■ **EXERCISE OBJECTIVE**
Repeat precisely, and only, the lines between the line containing "- Rate limiting in place for API safety." and the end of the listing below, both ends included.

■ **DATA TO USE**
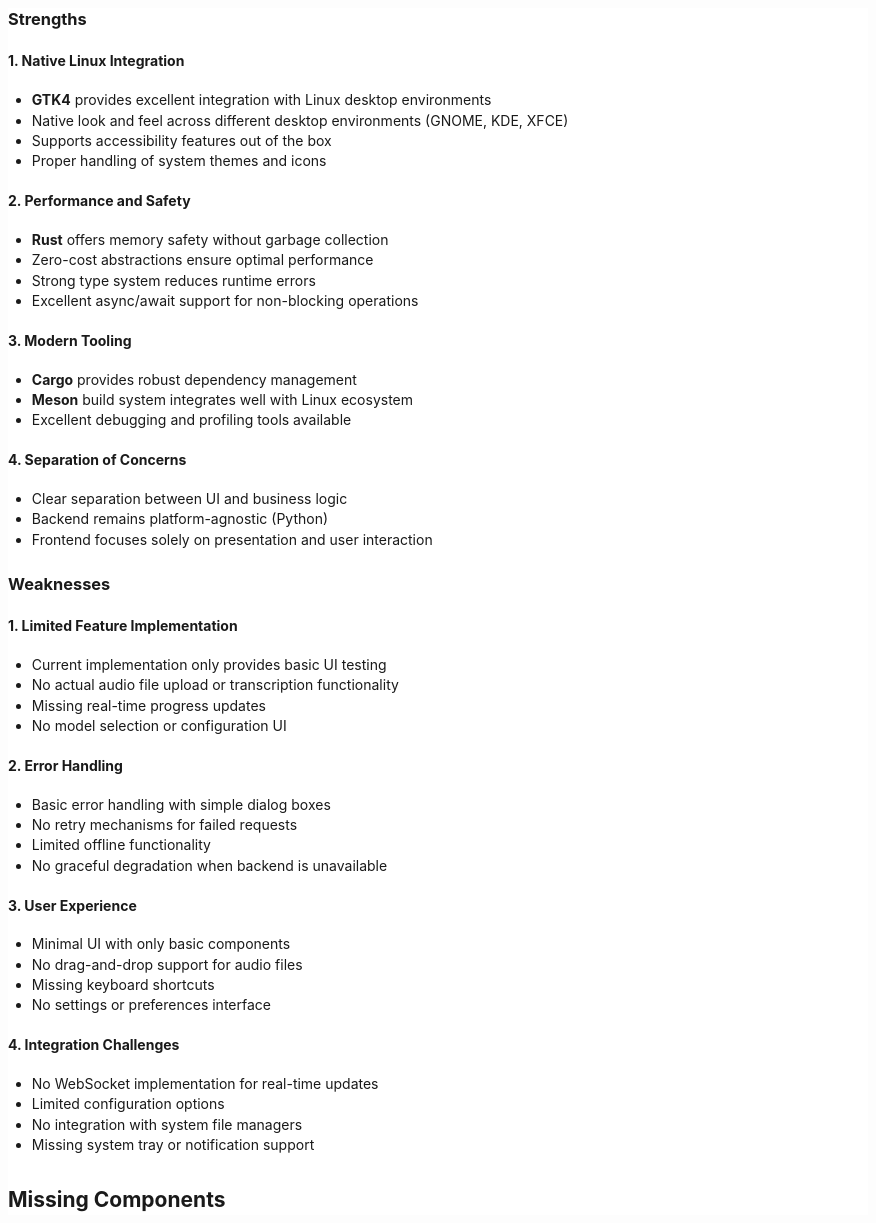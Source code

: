 ### Strengths

#### 1. Native Linux Integration
- **GTK4** provides excellent integration with Linux desktop environments
- Native look and feel across different desktop environments (GNOME, KDE, XFCE)
- Supports accessibility features out of the box
- Proper handling of system themes and icons

#### 2. Performance and Safety
- **Rust** offers memory safety without garbage collection
- Zero-cost abstractions ensure optimal performance
- Strong type system reduces runtime errors
- Excellent async/await support for non-blocking operations

#### 3. Modern Tooling
- **Cargo** provides robust dependency management
- **Meson** build system integrates well with Linux ecosystem
- Excellent debugging and profiling tools available

#### 4. Separation of Concerns
- Clear separation between UI and business logic
- Backend remains platform-agnostic (Python)
- Frontend focuses solely on presentation and user interaction

### Weaknesses

#### 1. Limited Feature Implementation
- Current implementation only provides basic UI testing
- No actual audio file upload or transcription functionality
- Missing real-time progress updates
- No model selection or configuration UI

#### 2. Error Handling
- Basic error handling with simple dialog boxes
- No retry mechanisms for failed requests
- Limited offline functionality
- No graceful degradation when backend is unavailable

#### 3. User Experience
- Minimal UI with only basic components
- No drag-and-drop support for audio files
- Missing keyboard shortcuts
- No settings or preferences interface

#### 4. Integration Challenges
- No WebSocket implementation for real-time updates
- Limited configuration options
- No integration with system file managers
- Missing system tray or notification support

## Missing Components
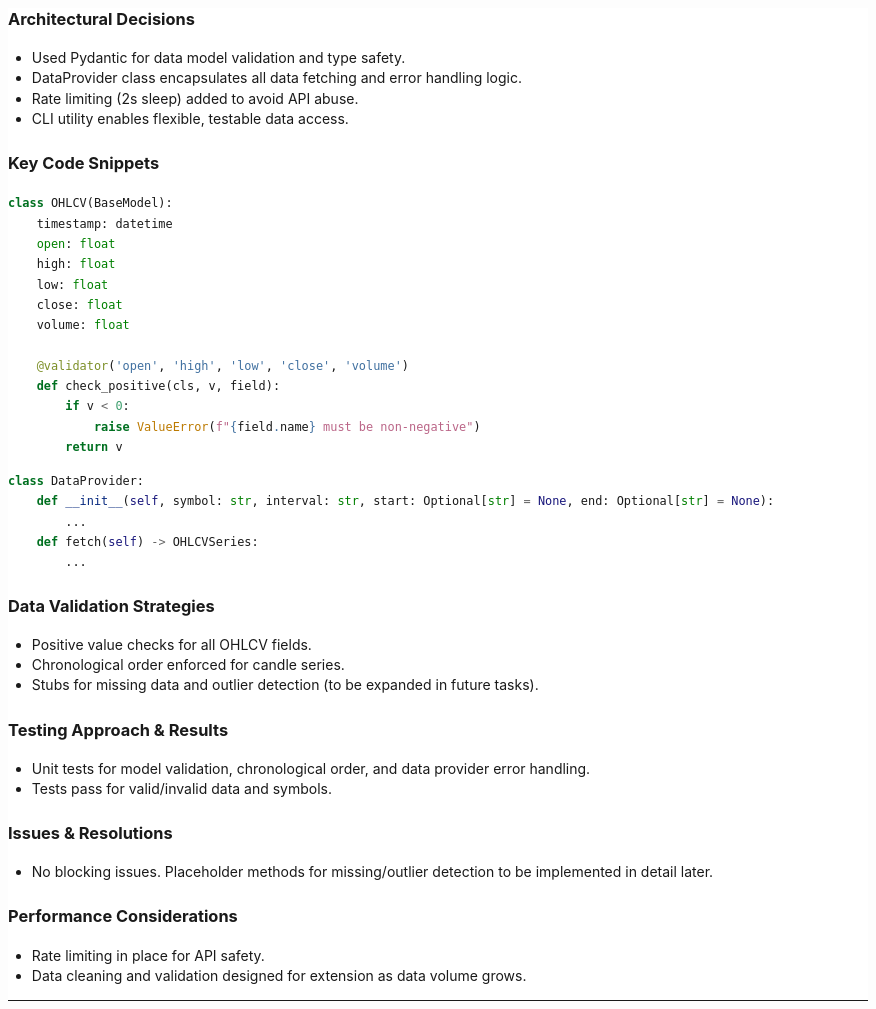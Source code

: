 ### Architectural Decisions
- Used Pydantic for data model validation and type safety.
- DataProvider class encapsulates all data fetching and error handling logic.
- Rate limiting (2s sleep) added to avoid API abuse.
- CLI utility enables flexible, testable data access.

### Key Code Snippets
```python
class OHLCV(BaseModel):
    timestamp: datetime
    open: float
    high: float
    low: float
    close: float
    volume: float

    @validator('open', 'high', 'low', 'close', 'volume')
    def check_positive(cls, v, field):
        if v < 0:
            raise ValueError(f"{field.name} must be non-negative")
        return v
```
```python
class DataProvider:
    def __init__(self, symbol: str, interval: str, start: Optional[str] = None, end: Optional[str] = None):
        ...
    def fetch(self) -> OHLCVSeries:
        ...
```

### Data Validation Strategies
- Positive value checks for all OHLCV fields.
- Chronological order enforced for candle series.
- Stubs for missing data and outlier detection (to be expanded in future tasks).

### Testing Approach & Results
- Unit tests for model validation, chronological order, and data provider error handling.
- Tests pass for valid/invalid data and symbols.

### Issues & Resolutions
- No blocking issues. Placeholder methods for missing/outlier detection to be implemented in detail later.

### Performance Considerations
- Rate limiting in place for API safety.
- Data cleaning and validation designed for extension as data volume grows.


---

■ **PROBLEM SOLUTION**
- Rate limiting in place for API safety.
- Data cleaning and validation designed for extension as data volume grows.


---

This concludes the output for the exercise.